The national political situation was detrimental to anti-mining organising. Following the FSLN return to power in 2006, Ortega's political manoeuvring built corporatist tendencies, organising capital and the poor through the state. In 2000 Ortega and then President Arnoldo Alemán made a power-sharing pact which brought the FSLN away from oppositional and contentious politics and towards the centre.Footnote 106 FSLN party dynamics created linkages for business influence, described above, while maintaining a clientelist base. First, there was a rise of the FSLN business class.Footnote 107 Second, fracturing, splintering and purging within the FSLN kept Ortega in control of the party apparatus.Footnote 108 Third, the FSLN's social-movement base was distanced through years of mediation − rather than galvanisation and support − in contentious popular politics.Footnote 109 Fourth, the FSLN ‘recruits its members en masse via the state and expels the dissidents’, while keeping clientelist relations through the consejos del poder ciudadano (councils of citizen power) that deliver benefits from social programmes.Footnote 110

Organising elites and the poor through the state, while alienating more radical and contentious elements of the Left, transformed the FSLN from a revolutionary party into a partisan linkage for business.
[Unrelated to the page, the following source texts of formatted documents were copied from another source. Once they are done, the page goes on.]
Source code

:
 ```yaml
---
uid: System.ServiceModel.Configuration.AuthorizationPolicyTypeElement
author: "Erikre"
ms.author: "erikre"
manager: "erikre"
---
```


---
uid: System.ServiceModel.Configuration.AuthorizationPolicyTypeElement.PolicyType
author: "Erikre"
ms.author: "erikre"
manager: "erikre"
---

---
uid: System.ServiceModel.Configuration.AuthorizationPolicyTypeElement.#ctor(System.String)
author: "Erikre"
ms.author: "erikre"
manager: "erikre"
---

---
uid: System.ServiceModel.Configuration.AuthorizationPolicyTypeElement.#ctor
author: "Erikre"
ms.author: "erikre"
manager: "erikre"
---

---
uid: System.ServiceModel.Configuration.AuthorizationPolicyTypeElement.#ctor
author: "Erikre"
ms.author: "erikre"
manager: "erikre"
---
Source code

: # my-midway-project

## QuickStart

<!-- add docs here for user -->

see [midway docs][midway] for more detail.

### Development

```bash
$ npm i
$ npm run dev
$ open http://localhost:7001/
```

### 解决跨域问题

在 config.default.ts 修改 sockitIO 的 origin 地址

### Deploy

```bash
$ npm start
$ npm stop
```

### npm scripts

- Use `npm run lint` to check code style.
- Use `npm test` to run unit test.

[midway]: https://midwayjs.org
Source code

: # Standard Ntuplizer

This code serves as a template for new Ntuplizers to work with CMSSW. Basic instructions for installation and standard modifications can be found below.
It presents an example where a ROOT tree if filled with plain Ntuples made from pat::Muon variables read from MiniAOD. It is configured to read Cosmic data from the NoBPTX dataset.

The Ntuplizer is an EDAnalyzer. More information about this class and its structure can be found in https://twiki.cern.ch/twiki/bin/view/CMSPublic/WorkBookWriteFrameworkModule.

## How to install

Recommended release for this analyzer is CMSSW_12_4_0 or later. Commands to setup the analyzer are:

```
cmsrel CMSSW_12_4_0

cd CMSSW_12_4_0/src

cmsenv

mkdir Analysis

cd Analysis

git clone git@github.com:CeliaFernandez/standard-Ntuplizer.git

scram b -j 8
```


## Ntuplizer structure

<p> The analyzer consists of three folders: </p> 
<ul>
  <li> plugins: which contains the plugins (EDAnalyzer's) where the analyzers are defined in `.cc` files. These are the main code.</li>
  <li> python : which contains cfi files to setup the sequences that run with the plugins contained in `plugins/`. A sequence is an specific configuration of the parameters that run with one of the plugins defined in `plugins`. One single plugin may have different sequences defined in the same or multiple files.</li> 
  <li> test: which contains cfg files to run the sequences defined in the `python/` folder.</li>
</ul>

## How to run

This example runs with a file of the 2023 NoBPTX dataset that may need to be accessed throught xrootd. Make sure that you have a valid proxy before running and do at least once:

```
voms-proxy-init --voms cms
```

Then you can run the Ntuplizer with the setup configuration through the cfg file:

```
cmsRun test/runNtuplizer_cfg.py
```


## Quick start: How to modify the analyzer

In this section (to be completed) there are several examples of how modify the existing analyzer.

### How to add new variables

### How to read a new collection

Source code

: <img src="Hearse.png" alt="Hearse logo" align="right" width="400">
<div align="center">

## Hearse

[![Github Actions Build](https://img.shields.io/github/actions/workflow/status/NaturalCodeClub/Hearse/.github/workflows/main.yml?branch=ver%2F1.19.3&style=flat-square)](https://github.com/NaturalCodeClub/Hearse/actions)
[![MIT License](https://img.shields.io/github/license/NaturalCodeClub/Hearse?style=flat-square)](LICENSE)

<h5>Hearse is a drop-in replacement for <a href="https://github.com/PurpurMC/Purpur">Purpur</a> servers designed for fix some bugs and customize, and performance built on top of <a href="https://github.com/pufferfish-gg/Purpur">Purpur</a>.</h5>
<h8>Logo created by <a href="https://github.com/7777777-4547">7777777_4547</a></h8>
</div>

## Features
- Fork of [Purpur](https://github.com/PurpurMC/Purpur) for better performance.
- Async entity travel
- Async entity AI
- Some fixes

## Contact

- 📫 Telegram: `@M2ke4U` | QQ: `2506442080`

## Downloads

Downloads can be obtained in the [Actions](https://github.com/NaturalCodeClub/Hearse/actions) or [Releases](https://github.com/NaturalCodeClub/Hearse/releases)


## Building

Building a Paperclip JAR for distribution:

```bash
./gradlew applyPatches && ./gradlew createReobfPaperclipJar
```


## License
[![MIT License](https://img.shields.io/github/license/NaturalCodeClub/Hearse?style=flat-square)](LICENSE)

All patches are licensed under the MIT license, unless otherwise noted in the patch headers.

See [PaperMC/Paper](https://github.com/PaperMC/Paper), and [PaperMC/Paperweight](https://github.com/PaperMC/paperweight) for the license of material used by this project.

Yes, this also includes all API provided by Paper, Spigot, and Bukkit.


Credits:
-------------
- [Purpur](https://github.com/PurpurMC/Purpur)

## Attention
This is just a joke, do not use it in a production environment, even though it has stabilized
The consultation process produced some policies unfavourable to COSEP − such as minimum-wage raises − but largely appeased the business class, and Ortega held business support.Footnote 111 Public−private projects like ENIMINAS reflect this logic. The FSLN's conflict mediation in response to popular pressures made the party decreasingly useful for movements that distanced themselves.Footnote 112 The FSLN offered no strategic access for the movement as the FMLN did, and pro-mining policy deepened.

Honduras

Mining contention in the region began in Honduras when the 1998 mining law spurred conflicts at the San Andrés and San Martín mines. Local conflicts scaled up through a national prohibition coalition that drew concessions from the Zelaya administration. However, elites promoting mining before and after the 2009 coup reversed gains, culminating in a new, pro-mining law in 2013, creating new conflicts.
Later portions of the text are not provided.